** DATASET EXTRACT follows **

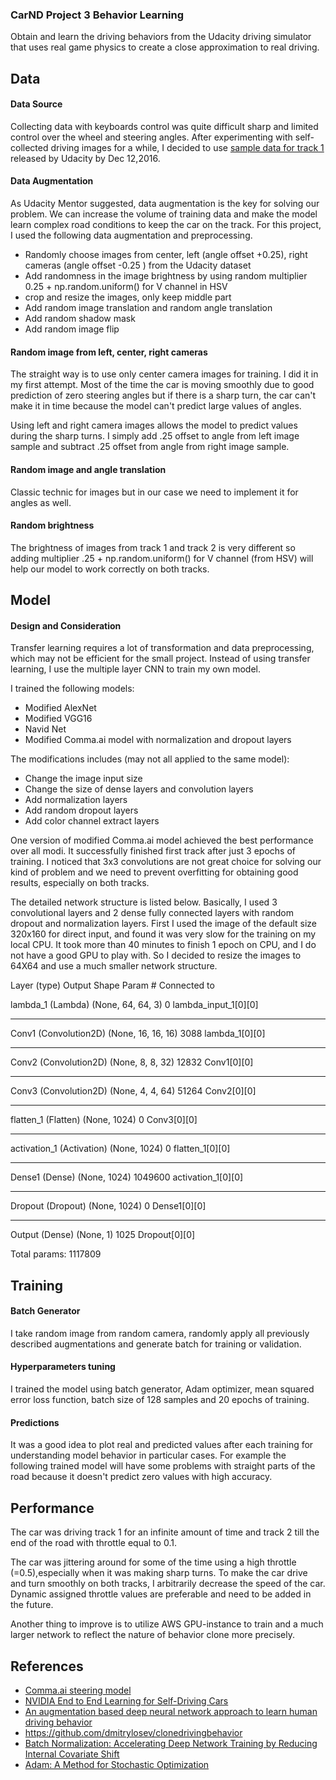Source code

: 
### CarND Project 3 Behavior Learning

Obtain and learn the driving behaviors from the Udacity driving simulator that uses real game physics to create a close approximation to real driving.


## Data

#### Data Source
Collecting data with keyboards control was quite difficult sharp and limited control over the wheel and steering angles. After experimenting with self-collected driving images for a while, I decided to use [sample data for track 1](https://d17h27t6h515a5.cloudfront.net/topher/2016/December/584f6edd_data/data.zip) released by Udacity by Dec 12,2016.

#### Data Augmentation

As Udacity Mentor suggested, data augmentation is the key for solving our problem. We can  increase the volume of training data and make the model learn complex road conditions to keep the car on the track.  For this project, I used the following data augmentation and preprocessing.

- Randomly choose images from center, left (angle offset +0.25), right cameras (angle offset -0.25 ) from the Udacity dataset
- Add randomness in the image brightness by using random multiplier 0.25 + np.random.uniform() for V channel in HSV
- crop and resize the images, only keep middle part
- Add random image translation and random angle translation
- Add random shadow mask
- Add random image flip

#### Random image from left, center, right cameras

The straight way is to use only center camera images for training. I did it in my first attempt. Most of the time the car is moving smoothly due to good prediction of zero steering angles but if there is a sharp turn, the car can't make it in time because the model can't predict large values of angles.

Using left and right camera images allows the model to predict values during the sharp turns. I simply add .25 offset to angle from left image sample and subtract .25 offset from angle from right image sample.

#### Random image and angle translation

Classic technic for images but in our case we need to implement it for angles as well.


#### Random brightness

The brightness of images from track 1 and track 2 is very different so adding multiplier .25 + np.random.uniform() for V channel (from HSV) will help our model to work correctly on both tracks.

## Model

#### Design and Consideration

Transfer learning requires a lot of transformation and data preprocessing, which may not be efficient for the small project.  Instead of using transfer learning, I use the multiple layer CNN to train my own model.


I trained the following models:
- Modified AlexNet
- Modified VGG16
- Navid Net
- Modified Comma.ai model with normalization and dropout layers

The modifications includes (may not all applied to the same model):
- Change the image input size
- Change the size of dense layers and convolution layers
- Add normalization layers
- Add random dropout layers
- Add color channel extract layers


One version of modified Comma.ai model achieved the best performance over all modi. It successfully finished first track after just 3 epochs of training. I noticed that 3x3 convolutions are not great choice for solving our kind of problem and we need to prevent overfitting for obtaining good results, especially on both tracks.



The detailed network structure is listed below.  Basically, I used 3 convolutional layers and 2 dense fully connected layers with random dropout and normalization layers.  First I used the image of the default size 320x160 for direct input, and found it was very slow for the training on my local CPU.  It took more than 40 minutes to finish 1 epoch on CPU, and I do not have a good GPU to play with.  So I decided to resize the images to 64X64 and use a much smaller network structure.  

Layer (type)                     Output Shape          Param #     Connected to

lambda_1 (Lambda)                (None, 64, 64, 3)     0           lambda_input_1[0][0]
____________________________________________________________________________________________________
Conv1 (Convolution2D)            (None, 16, 16, 16)    3088        lambda_1[0][0]
____________________________________________________________________________________________________
Conv2 (Convolution2D)            (None, 8, 8, 32)      12832       Conv1[0][0]
____________________________________________________________________________________________________
Conv3 (Convolution2D)            (None, 4, 4, 64)      51264       Conv2[0][0]
____________________________________________________________________________________________________
flatten_1 (Flatten)              (None, 1024)          0           Conv3[0][0]
____________________________________________________________________________________________________
activation_1 (Activation)        (None, 1024)          0           flatten_1[0][0]
____________________________________________________________________________________________________
Dense1 (Dense)                   (None, 1024)          1049600     activation_1[0][0]
____________________________________________________________________________________________________
Dropout (Dropout)                (None, 1024)          0           Dense1[0][0]
____________________________________________________________________________________________________
Output (Dense)                   (None, 1)             1025        Dropout[0][0]

Total params: 1117809

## Training

#### Batch Generator
I take random image from random camera, randomly apply all previously described augmentations and generate batch for training or validation.

#### Hyperparameters tuning
I trained the model using batch generator, Adam optimizer, mean squared error loss function, batch size of 128 samples and 20 epochs of training.

#### Predictions
It was a good idea to plot real and predicted values after each training for understanding model behavior in particular cases. For example the following trained model will have some problems with straight parts of the road because it doesn't predict zero values with high accuracy.

## Performance

The car was driving track 1 for an infinite amount of time and track 2 till the end of the road with throttle equal to 0.1.

The car was jittering around for some of the time using a high throttle (=0.5),especially when it was making sharp turns.  To make the car drive and turn smoothly on both tracks, I arbitrarily decrease the speed of the car. Dynamic assigned throttle values are preferable and need to be added in the future.  

Another thing to improve is to utilize AWS GPU-instance to train and a much larger network to reflect the nature of behavior clone more precisely.

## References
- [Comma.ai steering model](https://github.com/commaai/research)
- [NVIDIA End to End Learning for Self-Driving Cars](https://arxiv.org/pdf/1604.07316v1.pdf)
- [An augmentation based deep neural network approach to learn human driving behavior](https://chatbotslife.com/using-augmentation-to-mimic-human-driving-496b569760a9#.u48xp0cj4)
- https://github.com/dmitrylosev/clonedrivingbehavior
- [Batch Normalization: Accelerating Deep Network Training by Reducing Internal Covariate Shift](https://arxiv.org/abs/1502.03167)  
- [Adam: A Method for Stochastic Optimization](https://arxiv.org/abs/1412.6980v8)  
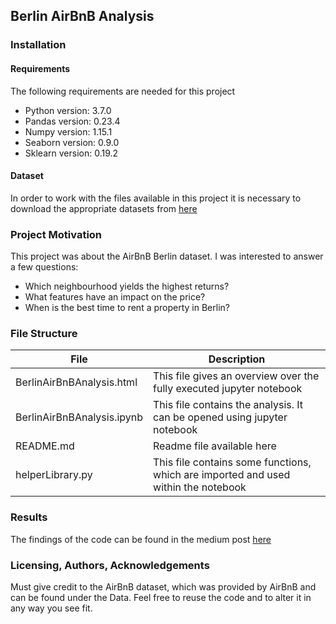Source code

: ## Berlin AirBnB Analysis 

### Installation
#### Requirements
The following requirements are needed for this project

* Python version: 3.7.0 
* Pandas version:  0.23.4
* Numpy version: 1.15.1
* Seaborn version: 0.9.0
* Sklearn version: 0.19.2

#### Dataset
In order to work with the files available in this project it is necessary to download the appropriate datasets from [here](http://insideairbnb.com/get-the-data.html) 

### Project Motivation
This project was about the AirBnB Berlin dataset. I was interested to answer a few questions:

* Which neighbourhood yields the highest returns?
* What features have an impact on the price?
* When is the best time to rent a property in Berlin?

### File Structure

| File | Description |
| --- | --- | 
| BerlinAirBnBAnalysis.html | This file gives an overview over the fully executed jupyter notebook | 
| BerlinAirBnBAnalysis.ipynb | This file contains the analysis. It can be opened using jupyter notebook |
| README<span>.md | Readme file available here |
| helperLibrary<span>.py | This file contains some functions, which are imported and used within the notebook |

### Results
The findings of the code can be found in the medium post [here](https://medium.com/@danielkr1990/how-to-up-you-airbnb-game-in-berlin-66741b6dbca6)

### Licensing, Authors, Acknowledgements
Must give credit to the AirBnB dataset, which was provided by AirBnB and can be found under the Data. Feel free to reuse the code and to alter it in any way you see fit.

** End of DATASET EXTRACT **

## PROBLEM STATEMENT
Extract every line containing the string "Output" from the data above.

## RESULT
Layer (type)                     Output Shape          Param #     Connected to
Output (Dense)                   (None, 1)             1025        Dropout[0][0]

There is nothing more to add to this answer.